▼▼▼

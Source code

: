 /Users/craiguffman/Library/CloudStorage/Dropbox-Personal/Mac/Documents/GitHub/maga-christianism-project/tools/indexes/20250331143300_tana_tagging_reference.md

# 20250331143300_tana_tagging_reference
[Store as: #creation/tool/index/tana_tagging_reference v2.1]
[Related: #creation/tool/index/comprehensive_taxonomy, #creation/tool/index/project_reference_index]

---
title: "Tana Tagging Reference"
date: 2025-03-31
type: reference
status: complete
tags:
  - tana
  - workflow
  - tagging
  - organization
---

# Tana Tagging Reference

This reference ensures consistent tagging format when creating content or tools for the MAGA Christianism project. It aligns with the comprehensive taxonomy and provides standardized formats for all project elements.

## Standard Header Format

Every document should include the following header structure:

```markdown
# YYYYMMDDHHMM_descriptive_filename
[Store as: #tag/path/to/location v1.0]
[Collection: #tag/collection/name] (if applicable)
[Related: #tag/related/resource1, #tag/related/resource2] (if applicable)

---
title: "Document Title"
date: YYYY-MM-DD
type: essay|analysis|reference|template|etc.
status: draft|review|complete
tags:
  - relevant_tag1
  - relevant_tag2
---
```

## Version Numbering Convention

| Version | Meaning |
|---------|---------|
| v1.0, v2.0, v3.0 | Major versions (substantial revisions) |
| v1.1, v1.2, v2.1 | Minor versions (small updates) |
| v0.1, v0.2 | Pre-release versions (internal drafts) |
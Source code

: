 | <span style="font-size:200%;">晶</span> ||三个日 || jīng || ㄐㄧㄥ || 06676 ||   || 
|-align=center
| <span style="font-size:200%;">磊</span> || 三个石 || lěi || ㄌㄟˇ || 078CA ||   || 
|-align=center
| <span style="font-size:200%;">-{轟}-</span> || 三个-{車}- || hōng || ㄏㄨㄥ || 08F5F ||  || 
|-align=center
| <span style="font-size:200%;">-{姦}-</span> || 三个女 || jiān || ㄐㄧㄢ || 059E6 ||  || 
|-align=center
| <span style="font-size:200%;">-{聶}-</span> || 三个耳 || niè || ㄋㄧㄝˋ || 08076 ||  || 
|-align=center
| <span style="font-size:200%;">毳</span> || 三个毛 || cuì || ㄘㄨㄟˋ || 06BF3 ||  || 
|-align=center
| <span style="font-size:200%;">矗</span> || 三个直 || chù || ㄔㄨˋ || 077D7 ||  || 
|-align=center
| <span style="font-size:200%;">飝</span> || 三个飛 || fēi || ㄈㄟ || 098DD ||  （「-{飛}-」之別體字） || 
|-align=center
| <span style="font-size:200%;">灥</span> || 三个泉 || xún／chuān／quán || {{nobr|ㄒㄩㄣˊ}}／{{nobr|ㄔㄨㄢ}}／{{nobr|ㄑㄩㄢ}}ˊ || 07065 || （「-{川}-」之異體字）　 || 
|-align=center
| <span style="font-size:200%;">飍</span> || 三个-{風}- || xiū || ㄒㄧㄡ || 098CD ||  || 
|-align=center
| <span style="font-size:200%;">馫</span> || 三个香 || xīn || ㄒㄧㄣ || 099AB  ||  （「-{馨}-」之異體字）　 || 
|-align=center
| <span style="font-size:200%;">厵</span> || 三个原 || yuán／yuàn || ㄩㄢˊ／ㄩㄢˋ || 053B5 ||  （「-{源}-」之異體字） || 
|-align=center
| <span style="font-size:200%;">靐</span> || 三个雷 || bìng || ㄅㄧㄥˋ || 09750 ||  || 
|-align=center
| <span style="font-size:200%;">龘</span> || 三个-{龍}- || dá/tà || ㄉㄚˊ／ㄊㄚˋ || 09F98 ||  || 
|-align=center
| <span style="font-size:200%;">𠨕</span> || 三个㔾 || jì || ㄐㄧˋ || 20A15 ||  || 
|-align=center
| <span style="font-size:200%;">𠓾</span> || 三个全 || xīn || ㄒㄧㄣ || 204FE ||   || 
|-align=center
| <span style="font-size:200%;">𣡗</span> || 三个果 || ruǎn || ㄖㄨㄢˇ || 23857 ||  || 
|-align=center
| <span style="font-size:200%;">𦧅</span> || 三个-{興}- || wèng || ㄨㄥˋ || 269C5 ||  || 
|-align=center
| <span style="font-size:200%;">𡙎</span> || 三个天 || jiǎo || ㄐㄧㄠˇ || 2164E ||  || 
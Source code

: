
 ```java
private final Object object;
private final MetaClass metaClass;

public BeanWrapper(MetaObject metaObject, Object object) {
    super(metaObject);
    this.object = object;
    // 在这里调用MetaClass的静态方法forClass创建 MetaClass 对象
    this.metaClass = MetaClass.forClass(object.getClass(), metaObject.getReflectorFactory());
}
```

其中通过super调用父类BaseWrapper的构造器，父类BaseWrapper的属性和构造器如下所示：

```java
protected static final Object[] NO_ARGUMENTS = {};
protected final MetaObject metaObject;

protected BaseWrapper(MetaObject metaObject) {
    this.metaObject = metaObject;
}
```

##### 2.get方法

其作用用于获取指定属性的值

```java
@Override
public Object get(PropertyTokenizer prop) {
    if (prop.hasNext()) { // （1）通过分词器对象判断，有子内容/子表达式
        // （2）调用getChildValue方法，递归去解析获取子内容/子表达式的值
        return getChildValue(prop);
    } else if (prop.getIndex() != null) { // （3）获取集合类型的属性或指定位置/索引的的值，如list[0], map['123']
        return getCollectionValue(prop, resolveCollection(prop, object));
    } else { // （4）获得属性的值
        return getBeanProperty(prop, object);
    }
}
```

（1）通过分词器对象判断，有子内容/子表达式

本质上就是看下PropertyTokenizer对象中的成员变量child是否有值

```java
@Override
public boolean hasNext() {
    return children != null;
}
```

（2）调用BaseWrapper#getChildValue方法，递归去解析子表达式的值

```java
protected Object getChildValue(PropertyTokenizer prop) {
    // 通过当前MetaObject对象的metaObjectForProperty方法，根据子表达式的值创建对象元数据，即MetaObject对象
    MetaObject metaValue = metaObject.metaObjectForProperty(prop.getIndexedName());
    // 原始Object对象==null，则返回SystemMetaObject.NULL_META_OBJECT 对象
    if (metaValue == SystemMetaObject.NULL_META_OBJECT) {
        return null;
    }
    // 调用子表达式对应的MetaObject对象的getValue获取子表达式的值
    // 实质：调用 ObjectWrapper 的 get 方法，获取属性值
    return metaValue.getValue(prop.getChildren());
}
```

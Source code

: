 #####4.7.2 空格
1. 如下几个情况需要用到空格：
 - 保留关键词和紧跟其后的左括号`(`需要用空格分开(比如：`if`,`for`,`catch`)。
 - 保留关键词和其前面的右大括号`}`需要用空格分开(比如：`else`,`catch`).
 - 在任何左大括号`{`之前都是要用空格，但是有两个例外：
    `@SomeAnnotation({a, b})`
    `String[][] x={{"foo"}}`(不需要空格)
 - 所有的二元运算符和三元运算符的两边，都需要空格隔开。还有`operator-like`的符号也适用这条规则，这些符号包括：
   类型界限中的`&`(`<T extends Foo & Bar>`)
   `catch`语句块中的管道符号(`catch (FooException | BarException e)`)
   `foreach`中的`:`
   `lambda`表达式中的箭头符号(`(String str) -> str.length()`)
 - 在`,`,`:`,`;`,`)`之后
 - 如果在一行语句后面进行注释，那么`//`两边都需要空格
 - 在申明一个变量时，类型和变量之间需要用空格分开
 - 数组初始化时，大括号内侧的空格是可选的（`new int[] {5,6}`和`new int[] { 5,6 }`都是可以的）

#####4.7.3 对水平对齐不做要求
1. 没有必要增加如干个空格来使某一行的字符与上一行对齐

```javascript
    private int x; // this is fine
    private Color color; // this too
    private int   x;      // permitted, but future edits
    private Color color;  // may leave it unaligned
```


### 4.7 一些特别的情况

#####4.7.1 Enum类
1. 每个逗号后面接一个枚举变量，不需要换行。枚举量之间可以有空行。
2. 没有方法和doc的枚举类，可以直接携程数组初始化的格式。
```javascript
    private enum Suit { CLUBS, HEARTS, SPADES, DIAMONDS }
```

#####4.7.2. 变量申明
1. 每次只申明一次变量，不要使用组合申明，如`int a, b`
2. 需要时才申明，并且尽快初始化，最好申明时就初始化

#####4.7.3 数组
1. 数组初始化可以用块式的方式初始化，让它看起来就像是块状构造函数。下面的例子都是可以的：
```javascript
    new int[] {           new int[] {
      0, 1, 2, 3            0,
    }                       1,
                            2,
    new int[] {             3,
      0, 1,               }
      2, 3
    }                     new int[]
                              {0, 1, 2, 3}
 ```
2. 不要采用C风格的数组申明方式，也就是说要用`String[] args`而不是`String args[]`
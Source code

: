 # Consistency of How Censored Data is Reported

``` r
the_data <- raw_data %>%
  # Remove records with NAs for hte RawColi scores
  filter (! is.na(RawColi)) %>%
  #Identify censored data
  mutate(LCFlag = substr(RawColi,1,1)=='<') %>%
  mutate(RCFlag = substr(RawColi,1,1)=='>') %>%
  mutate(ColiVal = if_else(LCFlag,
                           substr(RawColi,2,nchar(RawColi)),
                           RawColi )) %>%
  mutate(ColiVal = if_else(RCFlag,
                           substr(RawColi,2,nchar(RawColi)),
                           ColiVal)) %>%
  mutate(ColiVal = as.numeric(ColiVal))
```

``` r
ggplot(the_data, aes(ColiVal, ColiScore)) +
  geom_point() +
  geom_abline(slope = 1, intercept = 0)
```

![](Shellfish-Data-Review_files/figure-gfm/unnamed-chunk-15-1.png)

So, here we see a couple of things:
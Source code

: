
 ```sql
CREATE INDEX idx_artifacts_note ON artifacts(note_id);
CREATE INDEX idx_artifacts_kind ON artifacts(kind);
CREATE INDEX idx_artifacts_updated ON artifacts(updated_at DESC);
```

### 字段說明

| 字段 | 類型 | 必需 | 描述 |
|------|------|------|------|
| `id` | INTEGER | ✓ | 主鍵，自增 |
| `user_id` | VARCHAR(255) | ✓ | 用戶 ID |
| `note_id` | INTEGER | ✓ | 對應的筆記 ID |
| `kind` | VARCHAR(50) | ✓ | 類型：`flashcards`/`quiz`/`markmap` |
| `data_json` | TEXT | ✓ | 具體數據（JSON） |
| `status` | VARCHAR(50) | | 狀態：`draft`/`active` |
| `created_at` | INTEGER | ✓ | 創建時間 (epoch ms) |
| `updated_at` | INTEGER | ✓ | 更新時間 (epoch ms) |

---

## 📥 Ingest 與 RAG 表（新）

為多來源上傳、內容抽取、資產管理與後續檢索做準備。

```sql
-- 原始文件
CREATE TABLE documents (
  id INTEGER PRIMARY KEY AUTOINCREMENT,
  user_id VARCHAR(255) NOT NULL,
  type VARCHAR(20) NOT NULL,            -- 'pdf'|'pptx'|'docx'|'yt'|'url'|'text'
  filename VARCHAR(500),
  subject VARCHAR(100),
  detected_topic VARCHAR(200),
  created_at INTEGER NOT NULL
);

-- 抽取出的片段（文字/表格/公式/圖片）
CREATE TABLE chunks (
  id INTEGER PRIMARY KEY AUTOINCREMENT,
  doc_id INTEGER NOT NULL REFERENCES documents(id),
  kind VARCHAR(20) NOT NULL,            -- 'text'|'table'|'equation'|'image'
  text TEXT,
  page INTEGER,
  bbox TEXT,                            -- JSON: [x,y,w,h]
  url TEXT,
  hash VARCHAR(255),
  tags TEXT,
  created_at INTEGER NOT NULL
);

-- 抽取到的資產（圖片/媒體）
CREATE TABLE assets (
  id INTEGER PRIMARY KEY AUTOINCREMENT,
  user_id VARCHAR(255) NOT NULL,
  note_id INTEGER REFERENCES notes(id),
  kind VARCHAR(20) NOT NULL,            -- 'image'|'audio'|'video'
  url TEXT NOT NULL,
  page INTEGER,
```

▲▲▲

> EXERCISE DIRECTIONS
Return only the lines above that run from the opening line through the line containing "[Store as: #creation/tool/index/tana_tagging_reference", exactly as written.

> EXPECTED OUTPUT
Source code

: /Users/craiguffman/Library/CloudStorage/Dropbox-Personal/Mac/Documents/GitHub/maga-christianism-project/tools/indexes/20250331143300_tana_tagging_reference.md

# 20250331143300_tana_tagging_reference
[Store as: #creation/tool/index/tana_tagging_reference v2.1]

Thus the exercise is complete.